Chameleon f(R) gravity in the virialized cluster

TL;DR

This paper investigates the properties of virialized galaxy clusters in chameleon f(R) gravity using N-body simulations, providing analytic relations to help constrain such theories with future observations.

Contribution

It introduces analytic formulas for cluster properties in f(R) gravity based on simulation data, enabling constraints without extensive simulations.

Findings

Standard density profiles fit f(R) clusters as in Newtonian gravity.

Derived analytic relations for scalar field, potential, and velocity dispersion.

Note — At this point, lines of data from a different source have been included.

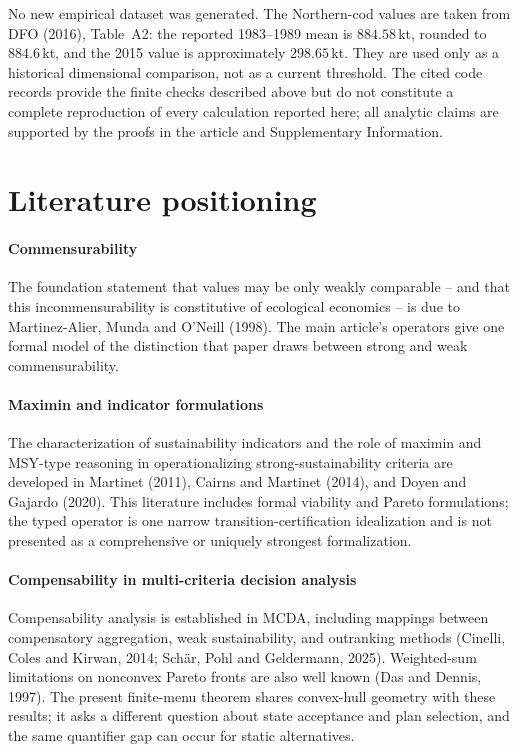 No new empirical dataset was generated. The Northern-cod values are taken from DFO (2016), Table~A2: the reported 1983--1989 mean is $884.58$\,kt, rounded to $884.6$\,kt, and the 2015 value is approximately $298.65$\,kt. They are used only as a historical dimensional comparison, not as a current threshold. The cited code records provide the finite checks described above but do not constitute a complete reproduction of every calculation reported here; all analytic claims are supported by the proofs in the article and Supplementary Information.

\section{Literature positioning}\label{si:positioning}

\paragraph{Commensurability} The foundation statement that values may be only weakly comparable -- and that this incommensurability is constitutive of ecological economics -- is due to Martinez-Alier, Munda and O'Neill (1998). The main article's operators give one formal model of the distinction that paper draws between strong and weak commensurability.

\paragraph{Maximin and indicator formulations} The characterization of sustainability indicators and the role of maximin and MSY-type reasoning in operationalizing strong-sustainability criteria are developed in Martinet (2011), Cairns and Martinet (2014), and Doyen and Gajardo (2020). This literature includes formal viability and Pareto formulations; the typed operator is one narrow transition-certification idealization and is not presented as a comprehensive or uniquely strongest formalization.

\paragraph{Compensability in multi-criteria decision analysis} Compensability analysis is established in MCDA, including mappings between compensatory aggregation, weak sustainability, and outranking methods (Cinelli, Coles and Kirwan, 2014; Sch\"ar, Pohl and Geldermann, 2025). Weighted-sum limitations on nonconvex Pareto fronts are also well known (Das and Dennis, 1997). The present finite-menu theorem shares convex-hull geometry with these results; it asks a different question about state acceptance and plan selection, and the same quantifier gap can occur for static alternatives.

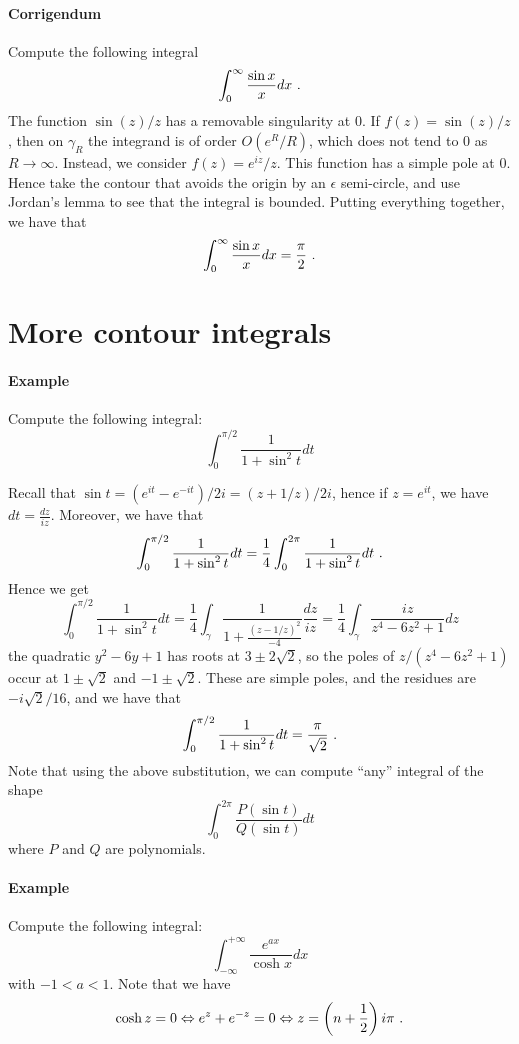 
\paragraph{Corrigendum}

Compute the following integral
\[
\int_0^\infty \frac{\sin x}{x} dx \ \text{.}
\]
The function $\sin (z) /z$ has a removable singularity at $0$.
If $f(z) = \sin(z) / z$, then on $\gamma_R$ the integrand is of order $O(e^R/R)$, which does not tend to $0$ as $R \rightarrow \infty$.
Instead, we consider $f(z) = e^{iz}/z$. This function has a simple pole at $0$.
Hence take the contour that avoids the origin by an $\epsilon$ semi-circle, and use Jordan's lemma to see that the integral is bounded.
Putting everything together, we have that
\[
\int_0^\infty \frac{\sin x}{x} dx = \frac{\pi}{2} \ \text{.}
\]

\section{More contour integrals}

\paragraph{Example}
Compute the following integral:
\[
\int_0^{\pi/2} \frac{1}{1 + \sin^2 t} dt
\]

Recall that $\sin t = (e^{it} - e^{-it}) / 2i = (z + 1/z) / 2i$, hence if $z = e^{it}$, we have $dt = \frac{dz}{iz}$.
Moreover, we have that
\[
\int_0^{\pi/2} \frac{1}{1 + \sin^2 t} dt = \frac{1}{4}\int_0^{2\pi} \frac{1}{1 + \sin^2 t} dt \ \text{.}
\]
Hence we get
\[
\int_0^{\pi/2} \frac{1}{1 + \sin^2 t} dt = \frac{1}{4} \int_\gamma \frac{1}{1 + \frac{(z - 1/z)^2}{-4}} \frac{dz}{iz} = \frac{1}{4} \int_\gamma \frac{iz}{z^4 - 6 z^2 + 1} dz
\]
the quadratic $y^2 - 6y + 1$ has roots at $3 \pm 2 \sqrt{2}$, so the poles of $z / (z^4 - 6z^2 + 1)$ occur at $1 \pm \sqrt{2}$ and $-1 \pm \sqrt{2}$.
These are simple poles, and the residues are $-i\sqrt{2}/16$, and we have that
\[
\int_0^{\pi/2} \frac{1}{1 + \sin^2 t} dt = \frac{\pi}{\sqrt{2}} \ \text{.}
\]
Note that using the above substitution, we can compute ``any'' integral of the shape
\[
\int_0^{2\pi} \frac{P (\sin t)}{Q (\sin t)} dt
\]
where $P$ and $Q$ are polynomials.

\paragraph{Example}
Compute the following integral:
\[
\int_{-\infty}^{+\infty} \frac{e^{a x}}{\cosh x} dx
\]
with $-1 < a < 1$.
Note that we have
\[
\cosh z = 0 \Leftrightarrow e^z + e^{-z} = 0 \Leftrightarrow z = \left( n + \frac{1}{2}\right) i \pi \ \text{.}
\]

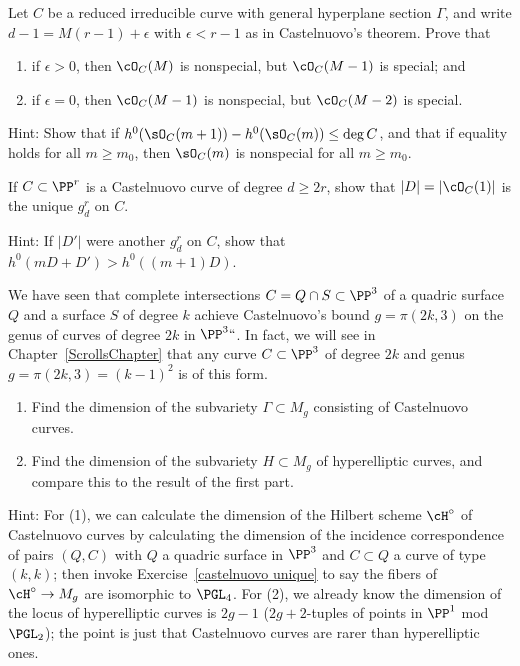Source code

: \begin{exercise}
Let $C$ be a reduced irreducible curve with general hyperplane section
$\Gamma$,
and write
$d-1 = M(r-1) +\epsilon$ with $\epsilon<r-1$ as in Castelnuovo's theorem.
Prove that
\begin{enumerate}
\item if $\epsilon > 0$, then $\cO_C(M)$ is nonspecial, but $\cO_C(M-1)$
is special; and
\item if $\epsilon = 0$, then $\cO_C(M-1)$ is nonspecial, but $\cO_C(M-2)$
%
is special.
\end{enumerate}

Hint: Show that if $h^{0}(\sO_{C}(m+1))-h^{0}(\sO_{C}(m)) \leq \deg C$,
and that if equality holds for
all $m\geq m_{0}$, then $\sO_{C}(m) $ is nonspecial for all $m\geq m_{0}$.
\end{exercise}

\begin{exercise}\label{castelnuovo unique}
If $C \subset \PP^r$ is a 
Castelnuovo curve
%
of degree $d \geq 2r$,
show that $|D| = |\cO_C(1)|$ is the unique $g^r_d$ on $C$.

Hint: If $|D'|$ were another $g^r_d$ on $C$, show that $h^0(mD + D')
> h^0((m+1)D)$.
\end{exercise}


\begin{exercise}\label{rarity of Castelnuovo}
We have seen that complete intersections $C = Q \cap S \subset \PP^3$ of a
quadric surface $Q$ and a surface $S$ of degree $k$ achieve Castelnuovo's
bound $g = \pi(2k, 3)$ on the genus of curves of degree $2k$ in $\PP^3`
`$. In fact, we will see in Chapter~\ref{ScrollsChapter} that any curve
$C \subset \PP^3$ of degree $2k$ and genus $g = \pi(2k, 3) = (k-1)^2$
is of this form.
\begin{enumerate}
\item Find the dimension of the subvariety $\Gamma \subset M_g$ consisting
of Castelnuovo curves.
\item Find the dimension of the subvariety $H \subset M_g$ of
hyperelliptic curves, and compare this to the result of the first part.
\end{enumerate}

Hint: For 
(1), 
we can calculate the dimension of the Hilbert
scheme $\cH^\circ$ of 
Castelnuovo curves
%
by calculating the dimension
of the incidence correspondence of pairs $(Q, C)$ with $Q$ a quadric
surface in $\PP^3$ and $C \subset Q$ a curve of type $(k,k)$; then invoke
Exercise~\ref{castelnuovo unique} to say the fibers of $\cH^\circ \to
M_g$ are isomorphic to 
%
%
$\PGL_4$.
For 
(2), 
we already know the
dimension of the locus of hyperelliptic curves is $2g-1$ ($2g+2$-tuples
of points in $\PP^1$ mod $\PGL_2$); the point is just that Castelnuovo
curves are rarer than hyperelliptic ones.
\end{exercise}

Predictions for fitting parameters agree with gravitational collapse and Jeans equation analyses.

Abstract

Current constraints on f(R) gravity from the large-scale structure are at the verge of penetrating into a region where the modified forces become nonlinearly suppressed. For a consistent treatment of observables at these scales, we study cluster quantities produced in chameleon and linearized Hu-Sawicki f(R) gravity dark matter N-body simulations. We find that the standard Navarro-Frenk-White halo density profile and the radial power law for the pseudo phase-space density provide equally good fits for f(R) clusters as they do in the Newtonian scenario. We give qualitative arguments for why this should be the case. For practical applications, we derive analytic relations, e.g., for the f(R) scalar field, the gravitational potential, and the velocity dispersion as seen within the virialized clusters. These functions are based on three degrees of freedom fitted to simulations, i.e., the characteristic density, scale, and velocity dispersion. We further analyze predictions for these fitting parameters from the gravitational collapse and the Jeans equation, which are found to agree well with the simulations. Our analytic results can be used to consistently constrain chameleon f(R) gravity with future observations on virialized cluster scales without the necessity of running a large number of simulations.